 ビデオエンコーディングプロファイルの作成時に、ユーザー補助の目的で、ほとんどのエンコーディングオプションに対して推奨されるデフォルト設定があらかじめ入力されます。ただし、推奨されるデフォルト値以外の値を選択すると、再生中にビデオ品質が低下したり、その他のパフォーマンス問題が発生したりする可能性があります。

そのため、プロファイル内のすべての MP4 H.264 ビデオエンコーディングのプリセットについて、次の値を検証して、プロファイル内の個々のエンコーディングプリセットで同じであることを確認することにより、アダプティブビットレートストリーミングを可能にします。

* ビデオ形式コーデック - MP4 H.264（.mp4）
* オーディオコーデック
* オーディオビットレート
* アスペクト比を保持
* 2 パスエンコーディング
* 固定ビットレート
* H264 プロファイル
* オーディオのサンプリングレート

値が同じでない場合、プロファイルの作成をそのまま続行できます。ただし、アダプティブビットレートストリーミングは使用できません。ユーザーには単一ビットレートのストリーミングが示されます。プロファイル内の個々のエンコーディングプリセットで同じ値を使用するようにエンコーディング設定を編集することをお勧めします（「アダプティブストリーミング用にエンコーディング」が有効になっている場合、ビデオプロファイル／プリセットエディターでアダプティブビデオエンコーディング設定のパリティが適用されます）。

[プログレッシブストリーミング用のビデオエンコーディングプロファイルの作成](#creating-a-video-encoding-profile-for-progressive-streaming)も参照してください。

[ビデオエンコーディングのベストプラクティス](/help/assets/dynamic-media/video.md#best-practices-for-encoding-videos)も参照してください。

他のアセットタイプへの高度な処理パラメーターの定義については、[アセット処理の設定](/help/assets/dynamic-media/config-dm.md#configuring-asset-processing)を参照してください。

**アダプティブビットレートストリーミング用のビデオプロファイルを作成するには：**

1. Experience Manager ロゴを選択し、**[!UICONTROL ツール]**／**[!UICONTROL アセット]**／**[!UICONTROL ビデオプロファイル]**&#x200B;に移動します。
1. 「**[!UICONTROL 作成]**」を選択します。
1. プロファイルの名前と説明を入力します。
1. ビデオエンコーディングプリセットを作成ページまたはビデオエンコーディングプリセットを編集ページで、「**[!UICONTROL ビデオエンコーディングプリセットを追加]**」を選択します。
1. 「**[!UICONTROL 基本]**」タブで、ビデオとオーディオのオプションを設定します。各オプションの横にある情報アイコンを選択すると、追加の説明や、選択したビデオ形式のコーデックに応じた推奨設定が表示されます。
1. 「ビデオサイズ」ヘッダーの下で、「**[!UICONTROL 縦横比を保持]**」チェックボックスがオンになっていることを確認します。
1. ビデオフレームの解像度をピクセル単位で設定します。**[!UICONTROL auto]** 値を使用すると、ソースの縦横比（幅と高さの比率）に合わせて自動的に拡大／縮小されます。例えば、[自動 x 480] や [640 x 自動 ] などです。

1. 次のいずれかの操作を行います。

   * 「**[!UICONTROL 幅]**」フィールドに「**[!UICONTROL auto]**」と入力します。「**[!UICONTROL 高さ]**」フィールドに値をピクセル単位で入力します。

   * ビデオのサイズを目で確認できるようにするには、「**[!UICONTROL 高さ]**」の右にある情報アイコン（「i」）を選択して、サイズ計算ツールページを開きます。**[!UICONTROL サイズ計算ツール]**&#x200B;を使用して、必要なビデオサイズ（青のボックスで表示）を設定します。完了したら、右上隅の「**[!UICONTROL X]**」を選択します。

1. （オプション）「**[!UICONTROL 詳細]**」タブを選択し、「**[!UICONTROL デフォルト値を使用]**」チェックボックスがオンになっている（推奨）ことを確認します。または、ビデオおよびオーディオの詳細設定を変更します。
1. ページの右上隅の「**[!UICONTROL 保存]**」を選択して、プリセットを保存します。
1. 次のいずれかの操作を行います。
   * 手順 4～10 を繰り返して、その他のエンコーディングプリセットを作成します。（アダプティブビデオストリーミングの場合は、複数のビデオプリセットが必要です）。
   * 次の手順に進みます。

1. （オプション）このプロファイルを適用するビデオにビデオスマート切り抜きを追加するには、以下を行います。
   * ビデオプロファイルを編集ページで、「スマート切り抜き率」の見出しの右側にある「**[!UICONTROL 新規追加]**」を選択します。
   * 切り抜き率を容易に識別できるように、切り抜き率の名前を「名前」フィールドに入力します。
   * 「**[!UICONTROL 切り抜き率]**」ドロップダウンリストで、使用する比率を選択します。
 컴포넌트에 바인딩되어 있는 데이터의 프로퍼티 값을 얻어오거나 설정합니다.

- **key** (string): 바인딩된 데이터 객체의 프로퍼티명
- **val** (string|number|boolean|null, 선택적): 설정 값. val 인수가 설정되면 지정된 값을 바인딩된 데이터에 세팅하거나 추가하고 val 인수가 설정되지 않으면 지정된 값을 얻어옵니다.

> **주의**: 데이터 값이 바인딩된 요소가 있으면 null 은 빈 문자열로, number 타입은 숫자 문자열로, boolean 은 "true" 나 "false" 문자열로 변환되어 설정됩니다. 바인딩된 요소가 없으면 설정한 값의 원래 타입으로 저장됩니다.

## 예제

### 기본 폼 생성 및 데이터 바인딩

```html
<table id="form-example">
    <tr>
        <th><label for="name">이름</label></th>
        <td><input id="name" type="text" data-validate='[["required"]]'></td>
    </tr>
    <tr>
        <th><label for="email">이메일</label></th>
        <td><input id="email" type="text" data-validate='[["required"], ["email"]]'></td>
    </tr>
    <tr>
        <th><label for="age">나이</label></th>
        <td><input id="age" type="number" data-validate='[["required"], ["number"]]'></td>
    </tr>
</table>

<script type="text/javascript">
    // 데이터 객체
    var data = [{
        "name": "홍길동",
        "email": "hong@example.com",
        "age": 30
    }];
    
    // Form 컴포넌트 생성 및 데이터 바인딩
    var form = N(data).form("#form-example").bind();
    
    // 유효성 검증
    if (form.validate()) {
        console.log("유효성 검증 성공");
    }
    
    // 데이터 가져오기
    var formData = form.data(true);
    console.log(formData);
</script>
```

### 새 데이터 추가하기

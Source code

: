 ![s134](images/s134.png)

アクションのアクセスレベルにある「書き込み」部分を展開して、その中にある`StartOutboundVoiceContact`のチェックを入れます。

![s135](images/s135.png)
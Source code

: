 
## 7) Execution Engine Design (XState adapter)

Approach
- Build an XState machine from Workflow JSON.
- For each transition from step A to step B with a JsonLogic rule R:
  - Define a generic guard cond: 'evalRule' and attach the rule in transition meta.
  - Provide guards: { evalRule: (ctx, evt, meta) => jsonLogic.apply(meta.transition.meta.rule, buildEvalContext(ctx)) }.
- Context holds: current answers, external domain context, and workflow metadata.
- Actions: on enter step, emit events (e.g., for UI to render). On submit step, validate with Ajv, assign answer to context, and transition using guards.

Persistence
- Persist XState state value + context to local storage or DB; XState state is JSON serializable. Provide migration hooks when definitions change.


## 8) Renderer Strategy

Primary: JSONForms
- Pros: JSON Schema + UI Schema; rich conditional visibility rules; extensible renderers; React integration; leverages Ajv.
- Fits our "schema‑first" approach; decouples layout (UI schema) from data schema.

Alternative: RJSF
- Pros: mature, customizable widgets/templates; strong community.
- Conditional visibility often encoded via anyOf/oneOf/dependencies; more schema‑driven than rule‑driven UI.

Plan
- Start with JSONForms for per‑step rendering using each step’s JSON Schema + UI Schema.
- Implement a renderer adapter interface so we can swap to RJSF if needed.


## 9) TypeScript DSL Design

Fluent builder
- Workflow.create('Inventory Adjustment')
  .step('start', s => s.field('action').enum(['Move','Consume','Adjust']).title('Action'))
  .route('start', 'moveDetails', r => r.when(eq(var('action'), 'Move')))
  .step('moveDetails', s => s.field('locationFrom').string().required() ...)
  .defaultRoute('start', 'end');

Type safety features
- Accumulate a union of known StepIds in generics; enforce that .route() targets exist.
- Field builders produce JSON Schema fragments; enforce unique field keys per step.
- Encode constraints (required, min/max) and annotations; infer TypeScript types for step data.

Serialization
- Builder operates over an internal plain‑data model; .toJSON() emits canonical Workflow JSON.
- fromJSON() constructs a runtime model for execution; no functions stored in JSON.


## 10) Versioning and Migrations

▸ **TASK DIRECTIONS**
The required output is the exact run of lines from the beginning of the records to the line with "1. Experience Manager", that line included.

▸ **TASK OUTPUT**
 ビデオエンコーディングプロファイルの作成時に、ユーザー補助の目的で、ほとんどのエンコーディングオプションに対して推奨されるデフォルト設定があらかじめ入力されます。ただし、推奨されるデフォルト値以外の値を選択すると、再生中にビデオ品質が低下したり、その他のパフォーマンス問題が発生したりする可能性があります。

そのため、プロファイル内のすべての MP4 H.264 ビデオエンコーディングのプリセットについて、次の値を検証して、プロファイル内の個々のエンコーディングプリセットで同じであることを確認することにより、アダプティブビットレートストリーミングを可能にします。

* ビデオ形式コーデック - MP4 H.264（.mp4）
* オーディオコーデック
* オーディオビットレート
* アスペクト比を保持
* 2 パスエンコーディング
* 固定ビットレート
* H264 プロファイル
* オーディオのサンプリングレート

値が同じでない場合、プロファイルの作成をそのまま続行できます。ただし、アダプティブビットレートストリーミングは使用できません。ユーザーには単一ビットレートのストリーミングが示されます。プロファイル内の個々のエンコーディングプリセットで同じ値を使用するようにエンコーディング設定を編集することをお勧めします（「アダプティブストリーミング用にエンコーディング」が有効になっている場合、ビデオプロファイル／プリセットエディターでアダプティブビデオエンコーディング設定のパリティが適用されます）。

[プログレッシブストリーミング用のビデオエンコーディングプロファイルの作成](#creating-a-video-encoding-profile-for-progressive-streaming)も参照してください。

[ビデオエンコーディングのベストプラクティス](/help/assets/dynamic-media/video.md#best-practices-for-encoding-videos)も参照してください。

他のアセットタイプへの高度な処理パラメーターの定義については、[アセット処理の設定](/help/assets/dynamic-media/config-dm.md#configuring-asset-processing)を参照してください。

**アダプティブビットレートストリーミング用のビデオプロファイルを作成するには：**

1. Experience Manager ロゴを選択し、**[!UICONTROL ツール]**／**[!UICONTROL アセット]**／**[!UICONTROL ビデオプロファイル]**&#x200B;に移動します。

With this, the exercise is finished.